Alguns minutos depois, Olga e Mei se despediram da senhora Takamura. Naquela noite, a jovem Gorisaki foi relativamente cedo para casa, pois a dona do bar achou melhor liberá-la. Queria-a curtindo suas novas aquisições e pensando em dias melhores.

Pierre, por sua vez, surpreendeu-se ao ver sua amiga e hóspede chegar em casa com tantas sacolas: – Isso é coisa da Mei, não é?

– É. E confesso que estou amando o meu novo guarda roupa. Vou me livrar de vez daquelas roupas de oba-san – disse ela após cumprimentá-lo.

– Só isso não vai ser suficiente. Quem sabe te dou mais algumas de presente – disse ele feliz.

– Não precisa. Tenho meu salário. Eu agradeço, porém – respondeu ela feliz.

Pierre riu, percebendo que ela finalmente estava se dando conta que era capaz de viver sem precisar de ninguém para ser feliz. Foi quando mostrou a ela um convite: – O Alex nos convidou para uma festa à fantasia lá perto da sede do Esquadrão Ultra. Vem comigo?

– Uma festa? Quando? – perguntou Olga.

– Daqui uns dias. Use a fantasia que quiser – disse o gaijin ruivo sorrindo.

– Já estou pensando no que vou usar – disse ela devolvendo o sorriso. Lembrou-se de um cartaz pendurado próximo à cama de Pierre. Embora se chocasse ao vê-lo inicialmente, fascinou-se ao descobrir mais sobre quem era a mulher nele.
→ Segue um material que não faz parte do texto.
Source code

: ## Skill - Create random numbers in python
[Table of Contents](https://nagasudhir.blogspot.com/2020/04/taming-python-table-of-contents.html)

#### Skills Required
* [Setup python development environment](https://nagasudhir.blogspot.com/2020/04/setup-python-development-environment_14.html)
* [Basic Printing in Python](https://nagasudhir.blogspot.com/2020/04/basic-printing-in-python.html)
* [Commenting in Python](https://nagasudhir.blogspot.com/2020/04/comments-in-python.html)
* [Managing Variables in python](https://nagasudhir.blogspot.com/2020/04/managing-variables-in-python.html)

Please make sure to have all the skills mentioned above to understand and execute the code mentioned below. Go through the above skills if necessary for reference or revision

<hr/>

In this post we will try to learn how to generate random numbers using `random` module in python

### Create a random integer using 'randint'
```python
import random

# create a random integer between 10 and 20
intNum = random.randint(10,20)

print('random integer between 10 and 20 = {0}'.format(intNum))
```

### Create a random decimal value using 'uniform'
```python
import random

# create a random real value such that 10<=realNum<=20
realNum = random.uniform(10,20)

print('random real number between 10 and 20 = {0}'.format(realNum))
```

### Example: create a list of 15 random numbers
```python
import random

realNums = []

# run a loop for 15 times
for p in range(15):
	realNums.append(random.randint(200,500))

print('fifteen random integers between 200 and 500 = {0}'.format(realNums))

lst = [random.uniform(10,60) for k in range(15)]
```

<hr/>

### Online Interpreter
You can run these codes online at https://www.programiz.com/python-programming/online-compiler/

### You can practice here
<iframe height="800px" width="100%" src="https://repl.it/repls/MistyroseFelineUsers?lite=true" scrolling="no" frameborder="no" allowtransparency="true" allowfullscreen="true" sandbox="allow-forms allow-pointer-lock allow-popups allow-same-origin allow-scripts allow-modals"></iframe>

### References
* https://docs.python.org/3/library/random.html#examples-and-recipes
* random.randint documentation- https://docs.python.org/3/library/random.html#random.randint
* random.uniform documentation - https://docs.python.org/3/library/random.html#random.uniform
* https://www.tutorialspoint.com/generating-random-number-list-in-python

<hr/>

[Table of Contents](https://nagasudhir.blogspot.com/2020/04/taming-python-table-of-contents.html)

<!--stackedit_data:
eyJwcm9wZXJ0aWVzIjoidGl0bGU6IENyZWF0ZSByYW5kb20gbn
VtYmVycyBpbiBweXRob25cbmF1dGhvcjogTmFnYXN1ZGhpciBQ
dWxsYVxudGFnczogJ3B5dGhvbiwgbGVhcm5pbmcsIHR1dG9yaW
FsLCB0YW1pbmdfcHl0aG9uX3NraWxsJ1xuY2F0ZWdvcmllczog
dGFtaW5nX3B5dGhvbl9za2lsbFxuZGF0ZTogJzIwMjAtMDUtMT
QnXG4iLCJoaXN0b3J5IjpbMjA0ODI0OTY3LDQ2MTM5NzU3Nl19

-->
Uma modelo americana, conhecida como “A Rainha das Pinups”. Que tinha desafiado toda uma sociedade conservadora e fechada em nome de fazer o que gostava. Só que há onze anos tinha desaparecido dos holofotes. Ninguém sabia seu paradeiro, inclusive achavam que ela estava morta.

Aquela seria uma festa inesquecível.

Esquadrão Ultra, dias depois…

Alexander Vidal via-se preocupado. Gantz fora embora logo após despertar do sono que tivera após encontrá-lo e a Anne naquele dia. Não mais tivera notícias dele. Cismou que ele tinha alguma coisa a ver com o gigante vermelho-dourado que aparecera sem dar aviso no dia daquela ronda. “Maldição!”, praguejou consigo mesmo enquanto tomava o café da manhã. Bem reforçado, pois hoje era mais um dia de treino físico. As coisas na sede nunca eram simples mesmo quando os dias eram tranquilos.

Quando não tinham de enfrentar alienígenas, neonazistas extremamente filhos de uma puta ou terroristas com as motivações mais estapafúrdias, os conflitos eram entre os próprios membros do Esquadrão.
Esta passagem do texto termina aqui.